MOVIE MONDAY - HIROSHIMA MON AMOUR


"A warless world will come as men develop warless hearts." - Charles Wesley Burns

A review of a classic 1959 film by Alain Resnais, Hiroshima,Mon Amour today. This is a film I have watched three times and enjoyed it immensely every time, was moved by it anew each time, was shocked and was forced to reassess my own soul each time, together with the film’s actors.

The year is 1959 and a young French actress has just spent a torrid night with a married Japanese architect. They are in Hiroshima, where she has been shooting an anti-war film. They find themselves embroiled in a white-hot passion and they are moved to disclosing their inner secrets to each other. She discloses to him her first love for a German soldier during the second world war in the French town of Nevers. The film is a love story, but it is not. It is an anti-war film, but it is not. It is a study of two people marked by tragedy, by loss, by disaster, but it is a hopeful document of renewal and rebirth.
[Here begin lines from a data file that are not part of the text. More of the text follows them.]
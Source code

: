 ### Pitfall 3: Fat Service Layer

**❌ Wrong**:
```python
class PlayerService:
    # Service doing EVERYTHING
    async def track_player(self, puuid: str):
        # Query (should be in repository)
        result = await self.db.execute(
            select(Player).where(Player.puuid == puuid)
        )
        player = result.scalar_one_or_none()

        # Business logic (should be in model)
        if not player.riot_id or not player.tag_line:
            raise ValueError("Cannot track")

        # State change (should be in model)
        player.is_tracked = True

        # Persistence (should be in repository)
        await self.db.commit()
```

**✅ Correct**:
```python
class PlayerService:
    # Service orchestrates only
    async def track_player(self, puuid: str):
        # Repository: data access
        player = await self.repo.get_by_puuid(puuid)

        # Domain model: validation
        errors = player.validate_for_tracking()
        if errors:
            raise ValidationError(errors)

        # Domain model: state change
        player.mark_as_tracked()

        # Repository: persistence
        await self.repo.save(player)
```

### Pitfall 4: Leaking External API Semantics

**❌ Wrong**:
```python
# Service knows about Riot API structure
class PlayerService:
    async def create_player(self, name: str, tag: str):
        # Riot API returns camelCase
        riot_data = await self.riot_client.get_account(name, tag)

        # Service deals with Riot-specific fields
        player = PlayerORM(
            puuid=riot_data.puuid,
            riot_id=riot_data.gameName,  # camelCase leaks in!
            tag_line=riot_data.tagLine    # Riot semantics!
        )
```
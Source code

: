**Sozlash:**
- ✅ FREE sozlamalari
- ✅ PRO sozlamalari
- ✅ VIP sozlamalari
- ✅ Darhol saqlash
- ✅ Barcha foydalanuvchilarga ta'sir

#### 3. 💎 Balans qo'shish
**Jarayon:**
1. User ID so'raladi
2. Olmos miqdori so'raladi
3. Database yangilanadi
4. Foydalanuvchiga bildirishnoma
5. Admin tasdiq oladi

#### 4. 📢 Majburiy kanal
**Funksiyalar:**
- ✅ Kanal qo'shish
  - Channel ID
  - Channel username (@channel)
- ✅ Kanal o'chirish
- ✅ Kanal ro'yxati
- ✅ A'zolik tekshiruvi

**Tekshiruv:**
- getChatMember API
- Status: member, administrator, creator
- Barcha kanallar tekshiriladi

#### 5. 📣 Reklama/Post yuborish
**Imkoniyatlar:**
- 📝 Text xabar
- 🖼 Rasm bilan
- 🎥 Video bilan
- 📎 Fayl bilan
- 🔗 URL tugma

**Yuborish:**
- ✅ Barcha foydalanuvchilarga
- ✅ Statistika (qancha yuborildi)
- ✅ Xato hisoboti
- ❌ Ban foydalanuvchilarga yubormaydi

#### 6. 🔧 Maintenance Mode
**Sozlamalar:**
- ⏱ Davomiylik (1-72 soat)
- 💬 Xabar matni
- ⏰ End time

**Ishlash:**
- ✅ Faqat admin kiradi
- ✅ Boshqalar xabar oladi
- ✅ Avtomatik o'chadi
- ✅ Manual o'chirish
The film relies on dialogue and images to reveal the souls of the two leads and the way in which their encounter changes them. The dialogue between the two lovers is also a conversation of their two pasts with each other. Each phrase exchanged between them is in juxtaposition with the mirrored images of their previous experiences. There is a rich interweaving of layers of images, symbols and metaphors. The growth of these two people is really revealing past destruction, the present peace they find themselves in is really an exposure of the recent war they have experienced, the love they are living through presently is really a sacrifice to the death they cheated in their past.

The script of the movie by Marguerite Duras is expressive, sensitive and revealing. There is poetry and great literary merit in it. Resnais has turned it into a magnificent film through his amazing direction and striking close-ups, the few locations used and his superb layering of images and scenes. The brilliance of the mise en scène is complemented by great acting, the masterly editing and the interweaving of past and present to create a powerful film.

The love story does not trivialise the tragedy of Hiroshima, but rather it makes it even more poignant and ultimately even more accessible on a personal level. The bombing of Hiroshima horrifies us and disgusts us, its significance on a world level makes us gasp with revulsion – on the other hand the personal tragedy of the two lovers makes us weep as our hearts are moved by their plight and as our hearts beat in sympathy with their own personal losses.

If you haven’t seen this film, go and get it and see it. It is a masterpiece of cinematic art, a film against war and a love story between two survivors. In the immense tragedies it documents, it is also a hopeful statement on life and love.